Again, “Love on the Rocks” doesn’t do anything with this, but so rarely does anything on this show have a point that two points in the same scene nearly knocked me out of my chair.



Another good moment comes after that scene, so even though we cut abruptly away from the discussion with Neal, at least we cut to something fun.

ALF and Willie are watching TV, and they have an argument that gets gradually more heated…about the relative merits of My Mother the Car and Mr. Ed.

It’s…kind of awesome. ALF argues that both shows are equally realistic, while Willie takes the position that My Mother the Car is significantly less realistic, since it involves reincarnation, and requires viewers to overlook the fact that there’s no physical way for a car to talk.

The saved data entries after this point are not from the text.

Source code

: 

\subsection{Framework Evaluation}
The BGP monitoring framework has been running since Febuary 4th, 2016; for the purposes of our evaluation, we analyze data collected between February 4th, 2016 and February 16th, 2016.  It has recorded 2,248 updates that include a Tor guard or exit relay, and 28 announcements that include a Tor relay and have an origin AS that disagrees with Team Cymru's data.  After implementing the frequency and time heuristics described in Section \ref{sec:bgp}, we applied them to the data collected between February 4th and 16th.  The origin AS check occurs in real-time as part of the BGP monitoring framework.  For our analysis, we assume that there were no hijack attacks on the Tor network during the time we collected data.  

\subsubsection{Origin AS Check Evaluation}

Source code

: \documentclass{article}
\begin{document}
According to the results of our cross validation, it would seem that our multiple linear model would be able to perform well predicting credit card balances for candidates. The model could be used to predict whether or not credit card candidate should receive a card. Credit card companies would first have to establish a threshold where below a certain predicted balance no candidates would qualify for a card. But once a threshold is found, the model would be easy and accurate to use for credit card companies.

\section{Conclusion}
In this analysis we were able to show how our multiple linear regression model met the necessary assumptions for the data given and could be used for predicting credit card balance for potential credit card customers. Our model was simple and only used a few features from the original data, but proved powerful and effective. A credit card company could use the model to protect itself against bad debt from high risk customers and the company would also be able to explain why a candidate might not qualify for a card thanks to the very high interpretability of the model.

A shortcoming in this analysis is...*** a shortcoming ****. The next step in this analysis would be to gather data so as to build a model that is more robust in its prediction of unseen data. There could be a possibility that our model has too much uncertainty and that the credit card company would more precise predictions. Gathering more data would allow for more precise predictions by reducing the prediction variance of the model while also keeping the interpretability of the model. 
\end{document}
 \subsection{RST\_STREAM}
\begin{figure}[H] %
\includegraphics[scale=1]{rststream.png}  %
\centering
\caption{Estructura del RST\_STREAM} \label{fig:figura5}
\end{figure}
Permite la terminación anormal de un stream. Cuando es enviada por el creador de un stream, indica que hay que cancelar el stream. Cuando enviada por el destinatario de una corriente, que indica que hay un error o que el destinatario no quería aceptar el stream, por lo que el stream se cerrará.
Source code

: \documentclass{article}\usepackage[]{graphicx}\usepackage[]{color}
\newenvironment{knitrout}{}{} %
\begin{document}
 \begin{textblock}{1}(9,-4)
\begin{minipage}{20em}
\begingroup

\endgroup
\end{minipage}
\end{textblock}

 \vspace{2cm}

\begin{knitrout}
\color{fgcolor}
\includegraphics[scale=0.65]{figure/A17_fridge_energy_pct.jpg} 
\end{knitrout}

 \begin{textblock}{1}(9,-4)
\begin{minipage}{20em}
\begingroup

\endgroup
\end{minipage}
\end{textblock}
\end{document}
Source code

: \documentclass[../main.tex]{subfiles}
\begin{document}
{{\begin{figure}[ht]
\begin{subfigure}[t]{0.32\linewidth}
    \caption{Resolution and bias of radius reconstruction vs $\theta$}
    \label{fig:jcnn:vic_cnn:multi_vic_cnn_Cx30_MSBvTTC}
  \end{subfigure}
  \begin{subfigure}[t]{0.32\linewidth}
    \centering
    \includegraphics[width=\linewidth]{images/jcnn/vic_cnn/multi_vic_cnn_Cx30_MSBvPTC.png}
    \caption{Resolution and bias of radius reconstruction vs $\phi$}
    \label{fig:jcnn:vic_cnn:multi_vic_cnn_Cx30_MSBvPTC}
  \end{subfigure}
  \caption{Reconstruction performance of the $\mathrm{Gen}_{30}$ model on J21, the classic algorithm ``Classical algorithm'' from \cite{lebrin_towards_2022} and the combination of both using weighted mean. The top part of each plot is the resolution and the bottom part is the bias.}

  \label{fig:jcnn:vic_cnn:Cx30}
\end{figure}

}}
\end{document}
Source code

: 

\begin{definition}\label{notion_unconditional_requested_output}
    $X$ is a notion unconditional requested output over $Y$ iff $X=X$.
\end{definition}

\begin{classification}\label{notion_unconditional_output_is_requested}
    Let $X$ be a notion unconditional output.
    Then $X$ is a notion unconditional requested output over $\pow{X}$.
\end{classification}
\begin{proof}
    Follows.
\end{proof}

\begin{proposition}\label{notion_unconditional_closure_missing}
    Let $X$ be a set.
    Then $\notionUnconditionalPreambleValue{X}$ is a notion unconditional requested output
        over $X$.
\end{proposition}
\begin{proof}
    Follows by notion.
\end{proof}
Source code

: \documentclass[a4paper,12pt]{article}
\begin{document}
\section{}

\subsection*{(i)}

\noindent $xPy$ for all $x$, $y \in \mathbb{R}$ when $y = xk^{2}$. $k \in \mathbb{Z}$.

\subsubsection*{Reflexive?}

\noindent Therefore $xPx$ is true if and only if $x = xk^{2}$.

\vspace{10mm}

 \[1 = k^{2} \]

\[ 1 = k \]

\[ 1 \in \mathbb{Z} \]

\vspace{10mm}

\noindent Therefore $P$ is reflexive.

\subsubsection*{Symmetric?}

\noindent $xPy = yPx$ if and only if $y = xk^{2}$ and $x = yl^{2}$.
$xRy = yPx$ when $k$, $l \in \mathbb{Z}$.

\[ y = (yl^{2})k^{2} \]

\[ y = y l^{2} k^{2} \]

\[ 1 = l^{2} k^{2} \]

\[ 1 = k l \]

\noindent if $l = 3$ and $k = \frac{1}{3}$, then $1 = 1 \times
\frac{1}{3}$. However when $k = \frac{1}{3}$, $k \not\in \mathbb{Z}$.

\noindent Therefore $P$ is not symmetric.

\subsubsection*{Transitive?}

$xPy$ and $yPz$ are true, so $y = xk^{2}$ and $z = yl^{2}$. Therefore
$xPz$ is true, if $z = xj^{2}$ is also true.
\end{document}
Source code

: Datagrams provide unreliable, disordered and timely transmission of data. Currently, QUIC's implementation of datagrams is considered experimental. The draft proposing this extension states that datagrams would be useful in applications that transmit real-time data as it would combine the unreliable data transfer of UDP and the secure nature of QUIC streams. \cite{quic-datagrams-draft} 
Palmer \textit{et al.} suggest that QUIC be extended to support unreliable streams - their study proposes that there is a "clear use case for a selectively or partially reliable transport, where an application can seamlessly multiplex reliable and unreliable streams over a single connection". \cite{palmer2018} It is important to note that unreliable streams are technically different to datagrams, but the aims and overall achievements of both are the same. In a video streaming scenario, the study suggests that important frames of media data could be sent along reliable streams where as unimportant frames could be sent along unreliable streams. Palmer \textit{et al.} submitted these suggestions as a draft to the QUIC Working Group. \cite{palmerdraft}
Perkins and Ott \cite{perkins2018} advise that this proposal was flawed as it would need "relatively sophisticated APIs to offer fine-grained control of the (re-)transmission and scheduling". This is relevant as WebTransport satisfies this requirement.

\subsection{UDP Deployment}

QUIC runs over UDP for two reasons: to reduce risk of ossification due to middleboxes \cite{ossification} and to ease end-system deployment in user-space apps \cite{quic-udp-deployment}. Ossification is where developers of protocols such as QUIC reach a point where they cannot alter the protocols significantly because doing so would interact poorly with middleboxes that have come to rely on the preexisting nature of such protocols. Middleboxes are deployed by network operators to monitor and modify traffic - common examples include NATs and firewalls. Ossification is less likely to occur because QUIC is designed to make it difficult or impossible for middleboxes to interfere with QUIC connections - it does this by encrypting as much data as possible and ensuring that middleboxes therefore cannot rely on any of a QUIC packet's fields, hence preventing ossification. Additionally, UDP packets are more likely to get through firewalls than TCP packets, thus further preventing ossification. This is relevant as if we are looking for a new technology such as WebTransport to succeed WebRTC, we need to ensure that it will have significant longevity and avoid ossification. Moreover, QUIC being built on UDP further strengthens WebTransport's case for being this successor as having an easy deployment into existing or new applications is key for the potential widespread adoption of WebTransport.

It’s…really not bad. It even puts me in mind of the great “Do Smurfs lay eggs?” debate from The Venture Bros., and I can easily hear this same conversation — word for word — in the voices of Henchmen 21 and 24. If you’ve read this site for long, you know that that is by no means faint praise. (The performances would have been way better in that show, though.)

Even more Henchmen-like is the reveal that ALF and Willie have had this argument multiple times. And Kate, like The Monarch, needs to yell at them both to shut the hell up about this disagreement nobody cares about to begin with.

like a lot of this episode. I really do! At about this point I even started to wonder if season four would give us a second good episode…one with heavy amounts of Jim J. Bullock, no less.

It wasn’t to be…but, damn, we got tantalizingly close at times.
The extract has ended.